[gclist] Garbage collection and XML

Richard A. O'Keefe ok@atlas.otago.ac.nz
Mon, 5 Mar 2001 12:05:12 +1300 (NZDT)


I wrote (concerning strings in XML):
    > The program puts all of these things in a hash table,
    > so all strings are unique.

"Ji-Yong D. Chung" <virtualcyber@erols.com> asked:
    This is a strong argument in favor of hashtables indeed -- but
    how do you determine the dimension of the hashtable?

Why should I do any such thing?  A hash table is as big as it is.
I wouldn't *dream* of "determining the dimension of" a hash table.
Dynamic hashing is by now a fairly old technique; the code I use
is based on Per-Ake Larson's April 1988 CACM paper.  (Actually, one
ejp@ausmelb.oz wrote the code, and I rewrote it.)

Perl and TCL both have dynamically resizing hash table code that you
can rip out and use in other programs.  I haven't tried the TCL code,
but the Perl code is about as fast as the Larson/ejp code.

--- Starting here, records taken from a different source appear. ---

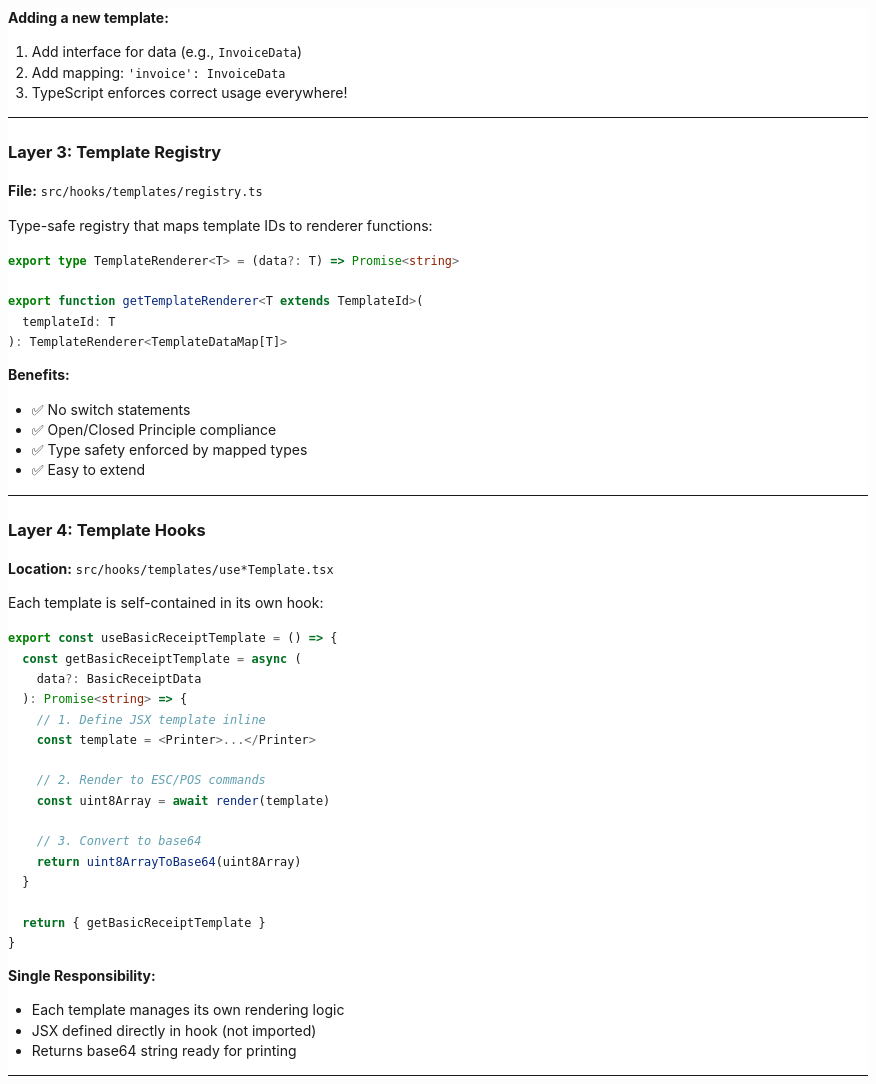 **Adding a new template:**
1. Add interface for data (e.g., `InvoiceData`)
2. Add mapping: `'invoice': InvoiceData`
3. TypeScript enforces correct usage everywhere!

---

### Layer 3: Template Registry
**File:** `src/hooks/templates/registry.ts`

Type-safe registry that maps template IDs to renderer functions:

```typescript
export type TemplateRenderer<T> = (data?: T) => Promise<string>

export function getTemplateRenderer<T extends TemplateId>(
  templateId: T
): TemplateRenderer<TemplateDataMap[T]>
```

**Benefits:**
- ✅ No switch statements
- ✅ Open/Closed Principle compliance
- ✅ Type safety enforced by mapped types
- ✅ Easy to extend

---

### Layer 4: Template Hooks
**Location:** `src/hooks/templates/use*Template.tsx`

Each template is self-contained in its own hook:

```typescript
export const useBasicReceiptTemplate = () => {
  const getBasicReceiptTemplate = async (
    data?: BasicReceiptData
  ): Promise<string> => {
    // 1. Define JSX template inline
    const template = <Printer>...</Printer>
    
    // 2. Render to ESC/POS commands
    const uint8Array = await render(template)
    
    // 3. Convert to base64
    return uint8ArrayToBase64(uint8Array)
  }
  
  return { getBasicReceiptTemplate }
}
```

**Single Responsibility:**
- Each template manages its own rendering logic
- JSX defined directly in hook (not imported)
- Returns base64 string ready for printing

---

  [K in TemplateId]: TemplateRenderer<TemplateDataMap[K]>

    One last detail -- from looking at your previous email messages, I'd
    guess that you used reference counting, right?  Also, from what Ken
    Anderson said, I'd guess that one could obtain similar results
    (provided the code is of the similar quality) from a parser that
    uses garbage collector.

In fact my code was written for a group of applications that load a
document into memory, walk over it a couple of times in order to
extract and format information, and then exit.  My "garbage collector"
was thus the C exit() function.

When you have stuff in a hash table like this, you have to be careful to
ensure that the hash table structure itself does not deceive the garbage
collector into believing strings/nodes are still live.